The Illuminating team developed a codebook to classify political speech acts found in political candidates’ social media posts, which was then applied to political advertisements. Using this codebook, coders could apply the categories of civil and uncivil. Prior to creating any gold-standard datasets, human coders trained in pairs on pre-existing sets of gold-standard social media messages until achieving consistent intercoder agreement. The gold-standard labels were used to train the Machine Learning algorithms. From there, the ML models labeled the complete set of candidate ads, which are used in the interactive dashboards. Unlike other approaches to classifying civility, we do not use a lexicon - or list of words - approach. Our approach provides a more nuanced classification of civility than simply hostile and derogatory words.

Thus, for this project we define Uncivil messages as having a disrespectful or rude tone, for instance, using insulting language (demeaning, belittling, mean or vulgar) towards opponents or groups, lying and deception accusations, mockery, and misrepresentative exaggeration.

How we classify our data

We use specialized Deep Learning Algorithms for Natural Language Processing like BERT to classify our data. The pre-trained BERT models are trained (fine-tuned for text classification tasks) on a sample of the corpus from the 2016 and 2020 Facebook post content marked by annotators. These trained models are then used to mark the whole corpus and graphs on our website are based on the corpus. Each label is treated as a distinct binary class and labels are not interdependent.

Machine Learning training and data filtering

We used a pre-trained BERT (Bidirectional Encoder Representations from Transformers) Base model (12-layer, 768-hidden, 12-heads, 110M parameters) which is trained on Wikipedia and English textbooks.
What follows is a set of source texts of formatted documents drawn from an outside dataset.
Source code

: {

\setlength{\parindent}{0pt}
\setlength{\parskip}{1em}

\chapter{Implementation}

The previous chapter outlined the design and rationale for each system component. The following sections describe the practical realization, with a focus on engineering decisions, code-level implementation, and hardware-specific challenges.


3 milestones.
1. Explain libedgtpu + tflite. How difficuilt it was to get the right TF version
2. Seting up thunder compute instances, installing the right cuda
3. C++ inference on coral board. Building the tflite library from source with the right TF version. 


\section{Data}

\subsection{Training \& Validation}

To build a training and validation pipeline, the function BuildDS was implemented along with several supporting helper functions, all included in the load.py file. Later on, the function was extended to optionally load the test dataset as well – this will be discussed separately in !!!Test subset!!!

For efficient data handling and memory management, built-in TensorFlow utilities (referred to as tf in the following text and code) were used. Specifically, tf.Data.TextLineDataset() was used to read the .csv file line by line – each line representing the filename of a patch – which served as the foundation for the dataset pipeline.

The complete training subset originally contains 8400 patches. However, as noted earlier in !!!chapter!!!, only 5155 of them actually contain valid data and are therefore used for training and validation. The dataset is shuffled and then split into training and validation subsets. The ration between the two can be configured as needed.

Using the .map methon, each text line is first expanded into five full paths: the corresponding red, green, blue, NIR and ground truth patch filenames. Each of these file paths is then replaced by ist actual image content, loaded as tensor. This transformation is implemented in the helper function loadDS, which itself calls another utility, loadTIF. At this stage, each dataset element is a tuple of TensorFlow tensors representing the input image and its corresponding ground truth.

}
We used Facebook post data from 2016 and 2020 to fine-tune pre-trained BERT models. This model was then tested on 700 unique ads from 2020 Facebook ads Data. Further, these models were used to mark the whole data corpus. The optimal hyperparameters (epochs, batch size, input length, weight balancing etc.) were used for each label.

Citation
To cite the categories and the machine learning work that created the 2020 data:

Gupta, S., Bolden, S.E., Kachhadia, J., Korsunska, A., Stromer-Galley, J. (2020) PoliBERT: Classifying political social media messages with BERT. Paper presented at the Social, Cultural and Behavioral Modeling (SBP-BRIMS 2020) conference. Washington, DC, October 18-21, 2020.